» INSTRUCTIONS FOR THE TASK
Using the data that follows, give the number of lines in which the word "params" occurs. Write only the number.

Stored data

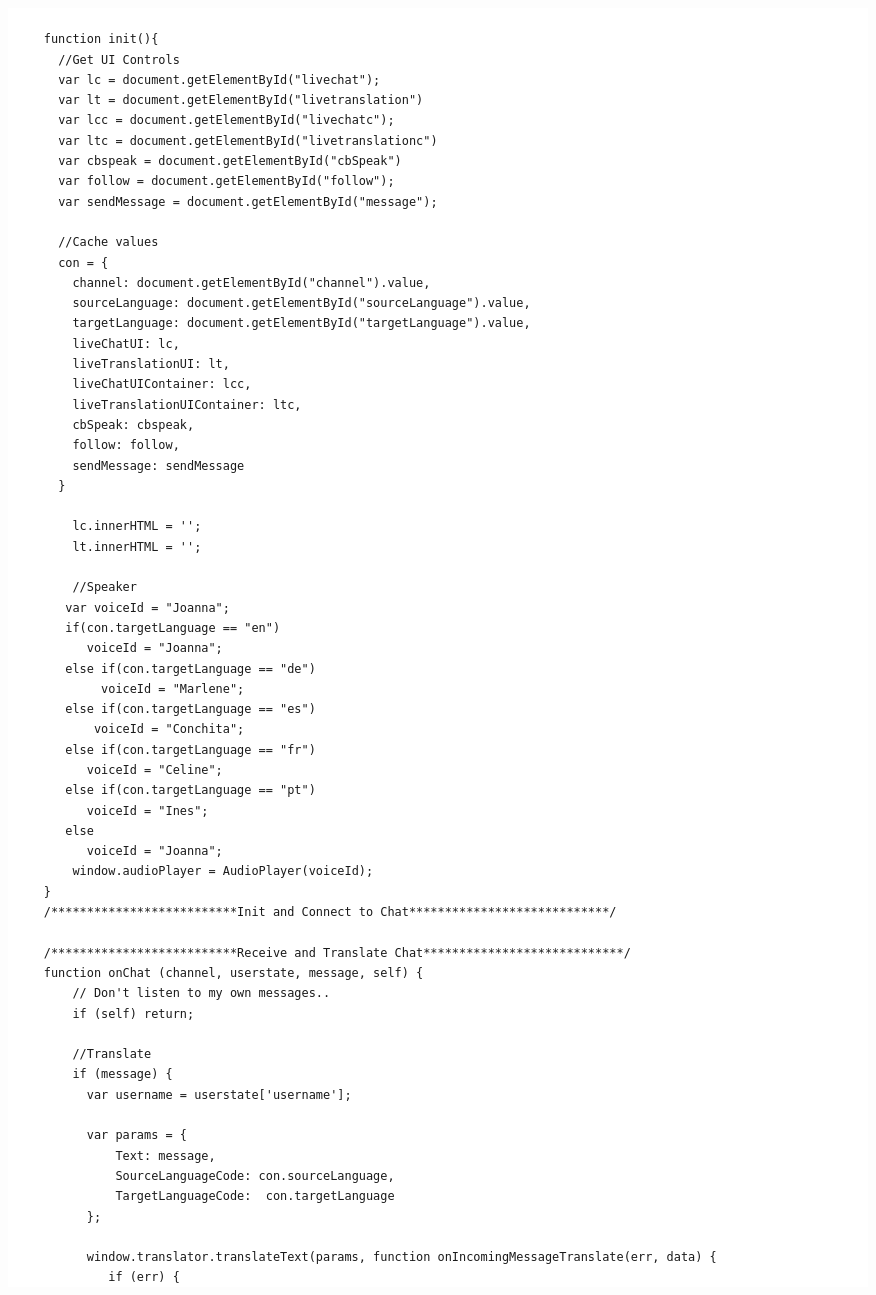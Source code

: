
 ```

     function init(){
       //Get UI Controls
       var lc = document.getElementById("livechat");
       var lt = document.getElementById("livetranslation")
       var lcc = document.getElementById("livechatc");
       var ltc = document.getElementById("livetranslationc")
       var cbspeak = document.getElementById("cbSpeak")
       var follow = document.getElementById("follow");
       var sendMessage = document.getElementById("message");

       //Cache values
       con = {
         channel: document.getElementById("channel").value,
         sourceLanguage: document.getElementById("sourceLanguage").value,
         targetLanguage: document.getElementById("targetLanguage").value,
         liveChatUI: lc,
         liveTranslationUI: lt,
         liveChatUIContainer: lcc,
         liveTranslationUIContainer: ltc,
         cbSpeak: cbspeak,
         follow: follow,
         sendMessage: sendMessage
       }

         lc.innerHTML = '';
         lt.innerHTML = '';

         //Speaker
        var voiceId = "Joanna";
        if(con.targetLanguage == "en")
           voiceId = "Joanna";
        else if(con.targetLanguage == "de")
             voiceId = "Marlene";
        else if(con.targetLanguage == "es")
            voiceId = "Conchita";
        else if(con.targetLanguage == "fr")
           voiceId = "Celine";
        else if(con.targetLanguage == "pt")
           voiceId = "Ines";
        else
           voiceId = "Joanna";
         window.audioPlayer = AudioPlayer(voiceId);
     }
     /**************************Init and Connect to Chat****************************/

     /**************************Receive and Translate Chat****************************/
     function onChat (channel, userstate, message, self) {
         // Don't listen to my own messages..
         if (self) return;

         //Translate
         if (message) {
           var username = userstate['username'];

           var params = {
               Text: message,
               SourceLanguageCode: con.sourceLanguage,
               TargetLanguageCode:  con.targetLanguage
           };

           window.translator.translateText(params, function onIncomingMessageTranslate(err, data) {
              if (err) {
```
==
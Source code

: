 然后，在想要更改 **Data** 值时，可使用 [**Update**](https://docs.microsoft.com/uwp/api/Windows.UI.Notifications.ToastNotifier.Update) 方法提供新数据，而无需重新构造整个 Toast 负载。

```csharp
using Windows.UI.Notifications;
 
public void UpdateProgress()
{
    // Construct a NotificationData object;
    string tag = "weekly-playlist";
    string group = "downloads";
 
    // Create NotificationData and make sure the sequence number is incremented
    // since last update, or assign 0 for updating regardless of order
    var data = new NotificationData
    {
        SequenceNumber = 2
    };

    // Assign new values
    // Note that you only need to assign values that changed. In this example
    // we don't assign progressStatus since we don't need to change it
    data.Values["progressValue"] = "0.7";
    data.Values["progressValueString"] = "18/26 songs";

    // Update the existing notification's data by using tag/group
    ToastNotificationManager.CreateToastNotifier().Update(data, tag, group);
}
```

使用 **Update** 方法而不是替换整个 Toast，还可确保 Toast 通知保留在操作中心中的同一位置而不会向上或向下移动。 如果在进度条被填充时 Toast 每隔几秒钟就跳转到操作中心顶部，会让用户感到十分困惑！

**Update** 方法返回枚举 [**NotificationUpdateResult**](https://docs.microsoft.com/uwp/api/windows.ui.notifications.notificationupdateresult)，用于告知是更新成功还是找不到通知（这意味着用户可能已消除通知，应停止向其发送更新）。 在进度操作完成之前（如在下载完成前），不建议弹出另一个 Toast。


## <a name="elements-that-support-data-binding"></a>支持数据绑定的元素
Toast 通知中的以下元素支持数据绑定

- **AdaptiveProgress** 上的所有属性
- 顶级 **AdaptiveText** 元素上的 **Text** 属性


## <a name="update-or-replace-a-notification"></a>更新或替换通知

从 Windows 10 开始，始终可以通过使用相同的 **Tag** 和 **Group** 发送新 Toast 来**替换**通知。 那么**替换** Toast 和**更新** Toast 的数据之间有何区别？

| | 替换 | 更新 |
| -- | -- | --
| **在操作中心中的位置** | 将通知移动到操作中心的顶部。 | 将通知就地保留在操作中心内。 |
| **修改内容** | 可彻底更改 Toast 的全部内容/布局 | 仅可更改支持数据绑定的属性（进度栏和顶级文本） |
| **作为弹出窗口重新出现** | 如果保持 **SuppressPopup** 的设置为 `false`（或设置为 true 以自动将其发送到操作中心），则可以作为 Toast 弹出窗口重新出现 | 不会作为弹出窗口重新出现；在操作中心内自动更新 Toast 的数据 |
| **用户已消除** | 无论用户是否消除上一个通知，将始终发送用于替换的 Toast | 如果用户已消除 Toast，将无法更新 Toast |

» SOLUTION
2